As fall weather arrives, Union Pacific Railroad is urging professional photographers to refrain from taking photographs of sports teams, high school seniors, wedding parties and other subjects on or near train tracks or trestles.
Last year, more than 900 people were injured or killed while trespassing on railroad property in the U.S., according to Federal Railroad Administration statistics.
Union Pacific said it is committed to public safety through various channels such as community events, media outreach, law enforcement partnerships, employee resource groups and Operation Lifesaver. The UP CARES (Union Pacific Crossing Accident Reduction Education and Safety) public safety initiative brings together communities in a collaborative and caring effort to promote railroad grade crossing and pedestrian safety, the railroad said.
“As part of our UP CARES initiative, we want to remind photographers that walking on or near railroad tracks is extremely dangerous because you never know when a train will come along,” said Lawrence Wenko, Union Pacific director – Public Safety. “We urge professional and amateur photographers alike to set the right example for others by adhering to the safety guidelines.”
Recently a Nebraska high school volleyball team thought it would be unique to have their team photo taken on nearby railroad tracks.

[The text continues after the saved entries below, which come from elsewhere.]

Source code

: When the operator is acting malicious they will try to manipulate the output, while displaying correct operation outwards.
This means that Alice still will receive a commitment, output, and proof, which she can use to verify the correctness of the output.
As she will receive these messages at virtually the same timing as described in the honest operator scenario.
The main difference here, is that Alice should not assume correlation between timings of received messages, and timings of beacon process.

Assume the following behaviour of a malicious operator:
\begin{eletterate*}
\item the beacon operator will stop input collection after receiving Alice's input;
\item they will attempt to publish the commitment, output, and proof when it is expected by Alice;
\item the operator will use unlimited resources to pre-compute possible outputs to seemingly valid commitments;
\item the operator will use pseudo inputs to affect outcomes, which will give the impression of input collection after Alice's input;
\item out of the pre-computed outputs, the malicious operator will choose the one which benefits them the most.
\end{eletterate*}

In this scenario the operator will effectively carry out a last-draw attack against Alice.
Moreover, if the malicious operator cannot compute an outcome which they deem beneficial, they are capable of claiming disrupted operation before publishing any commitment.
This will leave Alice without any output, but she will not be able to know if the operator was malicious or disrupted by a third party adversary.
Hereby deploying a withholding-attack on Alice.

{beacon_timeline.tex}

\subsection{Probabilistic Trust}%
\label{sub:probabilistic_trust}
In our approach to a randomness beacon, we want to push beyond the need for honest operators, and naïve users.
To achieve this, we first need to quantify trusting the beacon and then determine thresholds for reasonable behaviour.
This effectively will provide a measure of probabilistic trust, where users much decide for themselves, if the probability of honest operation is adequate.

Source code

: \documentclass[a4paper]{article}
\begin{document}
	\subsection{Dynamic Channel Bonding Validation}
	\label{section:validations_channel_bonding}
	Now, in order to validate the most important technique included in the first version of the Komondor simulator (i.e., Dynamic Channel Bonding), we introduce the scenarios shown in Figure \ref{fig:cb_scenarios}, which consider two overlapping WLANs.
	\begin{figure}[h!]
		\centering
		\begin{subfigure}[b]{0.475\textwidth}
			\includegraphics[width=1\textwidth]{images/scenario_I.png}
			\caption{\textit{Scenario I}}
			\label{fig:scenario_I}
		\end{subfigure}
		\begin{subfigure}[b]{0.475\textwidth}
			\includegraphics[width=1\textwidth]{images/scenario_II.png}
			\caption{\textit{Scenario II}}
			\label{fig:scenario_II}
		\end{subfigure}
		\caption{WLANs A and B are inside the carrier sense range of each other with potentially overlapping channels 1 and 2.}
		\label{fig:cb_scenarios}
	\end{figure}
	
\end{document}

The double track main line they chose for their photograph sees more than 50 trains a day. As they were beginning to get in position for their photograph on the railroad tracks, a railroad employee saw the team and contacted the train dispatcher in time to avoid disaster – the crew of an approaching train applied the emergency brakes to avoid hitting the students. There were no injuries.
In 2012, a teacher who taught art and photography, was struck and killed by a train while taking photos on the tracks. In response to tragic and preventable incidents like this, Union Pacific is working with Professional Photographers of America on rail safety education outreach to the professional photography community.